## Exercise brief
From the first line of the entries below to the line with "fish much harder", give each line again exactly.

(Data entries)
§

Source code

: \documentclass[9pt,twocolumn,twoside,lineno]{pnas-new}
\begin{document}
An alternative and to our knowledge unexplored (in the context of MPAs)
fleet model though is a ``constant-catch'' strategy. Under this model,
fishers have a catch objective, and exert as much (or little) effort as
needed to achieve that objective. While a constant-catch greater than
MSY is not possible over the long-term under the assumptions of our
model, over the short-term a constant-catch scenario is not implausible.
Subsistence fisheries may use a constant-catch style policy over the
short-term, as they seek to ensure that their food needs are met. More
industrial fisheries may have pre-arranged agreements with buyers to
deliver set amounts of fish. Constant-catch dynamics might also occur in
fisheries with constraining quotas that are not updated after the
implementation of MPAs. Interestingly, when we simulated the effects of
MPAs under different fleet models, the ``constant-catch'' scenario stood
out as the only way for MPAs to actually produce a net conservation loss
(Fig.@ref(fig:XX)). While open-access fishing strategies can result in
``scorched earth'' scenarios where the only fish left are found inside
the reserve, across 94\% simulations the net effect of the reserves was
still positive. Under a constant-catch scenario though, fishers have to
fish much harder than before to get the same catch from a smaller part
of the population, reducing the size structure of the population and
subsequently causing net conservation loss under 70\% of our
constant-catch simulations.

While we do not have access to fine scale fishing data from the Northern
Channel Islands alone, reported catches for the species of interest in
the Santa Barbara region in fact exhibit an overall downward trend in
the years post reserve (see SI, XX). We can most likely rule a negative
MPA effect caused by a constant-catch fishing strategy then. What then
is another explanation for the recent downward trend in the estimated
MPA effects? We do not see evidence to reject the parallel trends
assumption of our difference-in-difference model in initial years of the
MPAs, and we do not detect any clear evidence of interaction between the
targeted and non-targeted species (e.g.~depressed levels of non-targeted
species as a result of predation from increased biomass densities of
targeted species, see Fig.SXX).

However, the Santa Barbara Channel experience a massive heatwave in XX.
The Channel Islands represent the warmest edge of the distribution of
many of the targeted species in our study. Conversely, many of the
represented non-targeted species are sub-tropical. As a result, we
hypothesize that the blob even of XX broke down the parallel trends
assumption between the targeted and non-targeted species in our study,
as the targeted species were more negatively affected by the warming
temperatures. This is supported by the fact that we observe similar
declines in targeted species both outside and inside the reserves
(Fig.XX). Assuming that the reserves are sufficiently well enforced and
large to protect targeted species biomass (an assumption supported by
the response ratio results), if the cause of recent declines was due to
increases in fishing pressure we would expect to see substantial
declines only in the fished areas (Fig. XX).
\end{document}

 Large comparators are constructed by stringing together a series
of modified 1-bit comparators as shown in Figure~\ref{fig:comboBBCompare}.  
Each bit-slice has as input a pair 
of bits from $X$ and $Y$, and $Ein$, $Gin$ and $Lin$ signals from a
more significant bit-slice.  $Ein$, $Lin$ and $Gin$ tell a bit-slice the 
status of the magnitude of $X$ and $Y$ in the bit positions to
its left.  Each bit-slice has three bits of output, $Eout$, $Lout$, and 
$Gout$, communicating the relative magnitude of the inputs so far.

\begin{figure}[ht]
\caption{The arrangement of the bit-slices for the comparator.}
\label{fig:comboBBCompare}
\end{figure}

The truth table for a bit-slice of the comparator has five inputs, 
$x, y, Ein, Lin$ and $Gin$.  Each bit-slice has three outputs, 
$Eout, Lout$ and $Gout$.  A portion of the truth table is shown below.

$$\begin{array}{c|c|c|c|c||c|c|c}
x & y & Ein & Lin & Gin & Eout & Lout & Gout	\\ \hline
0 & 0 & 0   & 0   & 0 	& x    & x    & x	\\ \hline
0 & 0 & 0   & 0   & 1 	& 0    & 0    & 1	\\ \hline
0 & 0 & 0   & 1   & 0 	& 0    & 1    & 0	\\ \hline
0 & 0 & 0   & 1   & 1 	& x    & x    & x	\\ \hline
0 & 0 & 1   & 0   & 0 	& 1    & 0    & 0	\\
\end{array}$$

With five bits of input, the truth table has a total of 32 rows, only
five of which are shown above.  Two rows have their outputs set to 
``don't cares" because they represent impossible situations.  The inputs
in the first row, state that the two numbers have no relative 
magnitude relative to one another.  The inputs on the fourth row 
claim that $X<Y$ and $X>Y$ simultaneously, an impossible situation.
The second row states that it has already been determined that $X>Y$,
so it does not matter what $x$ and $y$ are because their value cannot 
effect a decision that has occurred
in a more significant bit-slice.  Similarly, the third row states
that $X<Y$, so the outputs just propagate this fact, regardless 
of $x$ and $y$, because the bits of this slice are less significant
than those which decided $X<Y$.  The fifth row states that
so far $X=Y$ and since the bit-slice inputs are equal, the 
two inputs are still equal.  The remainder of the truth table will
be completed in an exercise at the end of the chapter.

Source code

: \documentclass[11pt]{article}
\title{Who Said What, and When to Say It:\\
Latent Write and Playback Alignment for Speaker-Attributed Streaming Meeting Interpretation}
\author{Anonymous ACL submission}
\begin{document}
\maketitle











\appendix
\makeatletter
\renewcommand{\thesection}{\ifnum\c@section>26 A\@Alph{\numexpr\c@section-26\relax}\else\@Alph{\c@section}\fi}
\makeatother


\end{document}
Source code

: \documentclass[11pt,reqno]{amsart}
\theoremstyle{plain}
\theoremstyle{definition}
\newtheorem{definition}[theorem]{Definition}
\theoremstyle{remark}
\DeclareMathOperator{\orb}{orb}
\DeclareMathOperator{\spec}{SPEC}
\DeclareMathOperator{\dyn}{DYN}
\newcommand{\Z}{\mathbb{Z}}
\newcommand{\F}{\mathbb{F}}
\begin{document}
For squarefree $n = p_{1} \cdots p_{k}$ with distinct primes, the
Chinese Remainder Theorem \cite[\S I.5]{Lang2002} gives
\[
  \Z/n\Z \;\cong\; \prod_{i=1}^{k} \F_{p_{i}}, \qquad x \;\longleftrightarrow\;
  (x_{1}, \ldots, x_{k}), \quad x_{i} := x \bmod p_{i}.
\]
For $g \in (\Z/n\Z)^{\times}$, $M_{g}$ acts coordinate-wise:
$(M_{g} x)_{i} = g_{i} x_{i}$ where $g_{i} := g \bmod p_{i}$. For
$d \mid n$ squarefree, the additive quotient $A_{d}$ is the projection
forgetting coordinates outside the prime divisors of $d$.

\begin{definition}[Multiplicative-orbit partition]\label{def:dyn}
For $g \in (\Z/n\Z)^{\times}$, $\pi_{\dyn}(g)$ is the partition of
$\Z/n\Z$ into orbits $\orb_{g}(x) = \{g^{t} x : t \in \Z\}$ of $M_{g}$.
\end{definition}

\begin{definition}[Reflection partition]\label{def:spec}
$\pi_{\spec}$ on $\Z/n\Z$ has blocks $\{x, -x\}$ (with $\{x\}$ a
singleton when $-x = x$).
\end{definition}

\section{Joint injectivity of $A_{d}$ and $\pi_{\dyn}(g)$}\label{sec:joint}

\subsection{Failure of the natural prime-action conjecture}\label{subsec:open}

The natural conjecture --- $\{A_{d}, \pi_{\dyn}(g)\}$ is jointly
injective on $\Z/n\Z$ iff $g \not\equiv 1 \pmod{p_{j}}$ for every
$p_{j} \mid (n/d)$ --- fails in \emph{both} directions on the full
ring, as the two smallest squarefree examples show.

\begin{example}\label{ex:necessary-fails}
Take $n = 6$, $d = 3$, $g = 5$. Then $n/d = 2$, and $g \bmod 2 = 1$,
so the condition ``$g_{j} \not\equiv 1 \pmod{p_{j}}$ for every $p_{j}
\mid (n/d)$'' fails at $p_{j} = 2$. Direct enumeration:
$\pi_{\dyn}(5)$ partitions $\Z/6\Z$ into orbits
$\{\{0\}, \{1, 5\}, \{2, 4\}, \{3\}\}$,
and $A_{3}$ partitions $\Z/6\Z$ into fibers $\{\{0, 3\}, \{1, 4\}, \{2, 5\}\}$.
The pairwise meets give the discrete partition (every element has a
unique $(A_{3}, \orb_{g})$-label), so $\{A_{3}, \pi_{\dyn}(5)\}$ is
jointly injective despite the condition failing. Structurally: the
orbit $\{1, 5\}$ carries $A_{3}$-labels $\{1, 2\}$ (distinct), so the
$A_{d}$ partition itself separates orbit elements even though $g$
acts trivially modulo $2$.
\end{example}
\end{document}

§

## Solution for this task
Source code

: \documentclass[9pt,twocolumn,twoside,lineno]{pnas-new}
\begin{document}
An alternative and to our knowledge unexplored (in the context of MPAs)
fleet model though is a ``constant-catch'' strategy. Under this model,
fishers have a catch objective, and exert as much (or little) effort as
needed to achieve that objective. While a constant-catch greater than
MSY is not possible over the long-term under the assumptions of our
model, over the short-term a constant-catch scenario is not implausible.
Subsistence fisheries may use a constant-catch style policy over the
short-term, as they seek to ensure that their food needs are met. More
industrial fisheries may have pre-arranged agreements with buyers to
deliver set amounts of fish. Constant-catch dynamics might also occur in
fisheries with constraining quotas that are not updated after the
implementation of MPAs. Interestingly, when we simulated the effects of
MPAs under different fleet models, the ``constant-catch'' scenario stood
out as the only way for MPAs to actually produce a net conservation loss
(Fig.@ref(fig:XX)). While open-access fishing strategies can result in
``scorched earth'' scenarios where the only fish left are found inside
the reserve, across 94\% simulations the net effect of the reserves was
still positive. Under a constant-catch scenario though, fishers have to
fish much harder than before to get the same catch from a smaller part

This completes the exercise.